Fert başına büyüme sıfıra yakın olursa Türkiye gelir artışı yaratamaz. Bankaların dönmeyen kredileri artar. Öte yandan dış borçların çevrilmesi için önce gelir yaratmak ve sonra bu geliri dövize çevirmek gerekir. 

2- Sanayi Üretimi Endeksi 2017 Ekim ayında bir önceki yılın aynı ayına göre yüzde 7.3 oranında artmıştı. Bu sene yine Ekim ayında yüzde 5.7 oranında geriledi.

3- İmalat Sanayi Kapasite Kullanım Oranı da geçen seneye göre geriledi. Kasım ayında geçen sene 79.90 olan kapasite kullanım oranı bu sene 74.10'a düştü. 

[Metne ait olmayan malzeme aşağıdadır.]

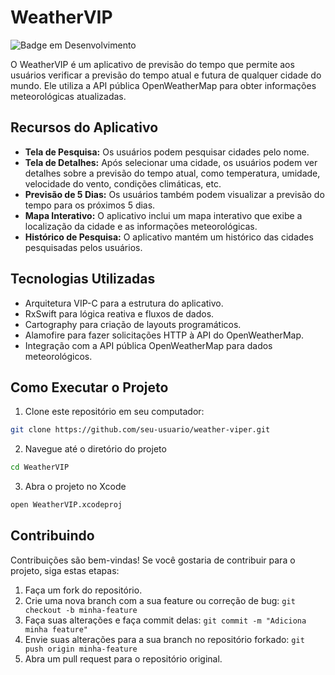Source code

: # WeatherVIP

![Badge em Desenvolvimento](http://img.shields.io/static/v1?label=STATUS&message=EM%20DESENVOLVIMENTO&color=GREEN&style=for-the-badge)

O WeatherVIP é um aplicativo de previsão do tempo que permite aos usuários verificar a previsão do tempo atual e futura de qualquer cidade do mundo. Ele utiliza a API pública OpenWeatherMap para obter informações meteorológicas atualizadas.

## Recursos do Aplicativo

- **Tela de Pesquisa:** Os usuários podem pesquisar cidades pelo nome.
- **Tela de Detalhes:** Após selecionar uma cidade, os usuários podem ver detalhes sobre a previsão do tempo atual, como temperatura, umidade, velocidade do vento, condições climáticas, etc.
- **Previsão de 5 Dias:** Os usuários também podem visualizar a previsão do tempo para os próximos 5 dias.
- **Mapa Interativo:** O aplicativo inclui um mapa interativo que exibe a localização da cidade e as informações meteorológicas.
- **Histórico de Pesquisa:** O aplicativo mantém um histórico das cidades pesquisadas pelos usuários.

## Tecnologias Utilizadas

- Arquitetura VIP-C para a estrutura do aplicativo.
- RxSwift para lógica reativa e fluxos de dados.
- Cartography para criação de layouts programáticos.
- Alamofire para fazer solicitações HTTP à API do OpenWeatherMap.
- Integração com a API pública OpenWeatherMap para dados meteorológicos.

## Como Executar o Projeto

1. Clone este repositório em seu computador:

```bash
git clone https://github.com/seu-usuario/weather-viper.git
```

2. Navegue até o diretório do projeto
```bash
cd WeatherVIP
```

3.  Abra o projeto no Xcode
```bash
open WeatherVIP.xcodeproj
```

## Contribuindo

Contribuições são bem-vindas! Se você gostaria de contribuir para o projeto, siga estas etapas:

1. Faça um fork do repositório.
2. Crie uma nova branch com a sua feature ou correção de bug: `git checkout -b minha-feature`
3. Faça suas alterações e faça commit delas: `git commit -m "Adiciona minha feature"`
4. Envie suas alterações para a sua branch no repositório forkado: `git push origin minha-feature`
5. Abra um pull request para o repositório original.


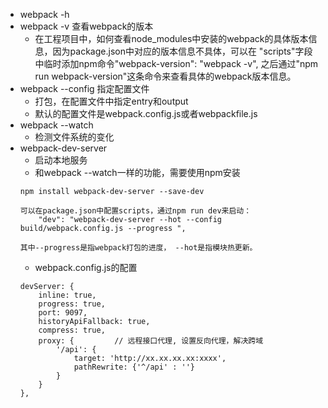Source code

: * webpack -h
* webpack -v 查看webpack的版本
    * 在工程项目中，如何查看node_modules中安装的webpack的具体版本信息，因为package.json中对应的版本信息不具体，可以在 "scripts"字段中临时添加npm命令"webpack-version": "webpack -v", 之后通过"npm run webpack-version"这条命令来查看具体的webpack版本信息。
* webpack --config 指定配置文件  
    * 打包，在配置文件中指定entry和output
    * 默认的配置文件是webpack.config.js或者webpackfile.js
* webpack --watch
    * 检测文件系统的变化
* webpack-dev-server
    * 启动本地服务
    * 和webpack --watch一样的功能，需要使用npm安装
    ```
    npm install webpack-dev-server --save-dev

    可以在package.json中配置scripts，通过npm run dev来启动：
        "dev": "webpack-dev-server --hot --config build/webpack.config.js --progress ",
        
    其中--progress是指webpack打包的进度， --hot是指模块热更新。
    ```
    * webpack.config.js的配置
    ```
    devServer: {
        inline: true,
        progress: true,
        port: 9097,
        historyApiFallback: true,
        compress: true, 
        proxy: {         // 远程接口代理, 设置反向代理，解决跨域
            '/api': {
                target: 'http://xx.xx.xx.xx:xxxx',
                pathRewrite: {'^/api' : ''}
            }
        }
    },
    ```


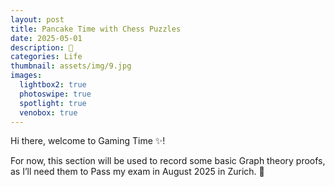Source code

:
 ```yaml
---
layout: post
title: Pancake Time with Chess Puzzles
date: 2025-05-01
description: 🥞
categories: Life
thumbnail: assets/img/9.jpg
images:
  lightbox2: true
  photoswipe: true
  spotlight: true
  venobox: true
---
```


Hi there, welcome to Gaming Time ✨! 

For now, this section will be used to record some basic Graph theory proofs, as I’ll need them to Pass my exam in August 2025 in Zurich. 🙂<br><br><br><br>
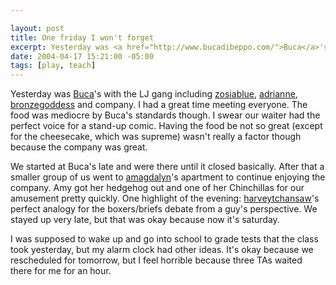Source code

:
 ```yaml
--- 

layout: post
title: One friday I won't forget
excerpt: Yesterday was <a href="http://www.bucadibeppo.com/">Buca</a>'s with the LJ gang including <a href="http://zosiablue.livejournal.com">zosiablue</a>, <a href="http://adrianne.livejournal.com">adrianne</a>, <a href="http://bronzegoddess.livejournal.com">bronzegoddess</a> and company.   I had a great time meeting everyone.  The food was mediocre by Buca's standards though.  I swear our waiter had the perfect voice for a stand-up comic.
date: 2004-04-17 15:21:00 -05:00
tags: [play, teach]
---
```

Yesterday was <a href="http://www.bucadibeppo.com/">Buca</a>'s with the LJ gang including <a href="http://zosiablue.livejournal.com">zosiablue</a>, <a href="http://adrianne.livejournal.com">adrianne</a>, <a href="http://bronzegoddess.livejournal.com">bronzegoddess</a> and company.   I had a great time meeting everyone.  The food was mediocre by Buca's standards though.  I swear our waiter had the perfect voice for a stand-up comic.  Having the food be not so great (except for the cheesecake, which was supreme) wasn't really a factor though because the company was great.

We started at Buca's late and were there until it closed basically.  After that a smaller group of us went to <a href="http://amagdalyn.livejournal.com">amagdalyn</a>'s apartment to continue enjoying the company.  Amy got her hedgehog out and one of her Chinchillas for our amusement pretty quickly.  One highlight of the evening: <a href="http://harveytchansaw.livejournal.com">harveytchansaw</a>'s perfect analogy for the boxers/briefs debate from a guy's perspective.  We stayed up very late, but that was okay because now it's saturday.

I was supposed to wake up and go into school to grade tests that the class took yesterday, but my alarm clock had other ideas.  It's okay because we rescheduled for tomorrow, but I feel horrible because three TAs waited there for me for an hour.
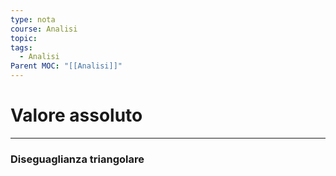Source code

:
 ```yaml
---
type: nota
course: Analisi
topic: 
tags:
  - Analisi
Parent MOC: "[[Analisi]]"
---
```


# Valore assoluto
---

### Diseguaglianza triangolare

Kapasite kullanım oranı hiçbir zaman yüzde 100 olmaz. Çünkü arızalar, kazalar, enerji kesintisi gibi aksamalar kapasitenin yüzün altında olmasına neden olur. Genel olarak yüzde 90 kapasite tam kapasite sayılmaktadır.

Ancak imalat sanayiinde kapasite kullanım oranının yüzde 74.10'a gerilemesi üretimde birim maliyetlerin artmasına ve verimliliğin düşmesine, maliyet enflasyonuna neden olur. İmalat sanayiinde dış rekabet gücünü düşürür.

4- Ekonomik Güven Endeksi, üretici ve tüketici güven endeksinin ortak paydasıdır. Bu endeks 100 değerin altında ise güven yok demektir ve Kasım ayında bu endeks yüzde 73.7'ye geriledi.

Tüketicinin güveni yoksa talep düşer. Üreticinin güveni yoksa yeni yatırım yapmaz. Yeni risk almaz.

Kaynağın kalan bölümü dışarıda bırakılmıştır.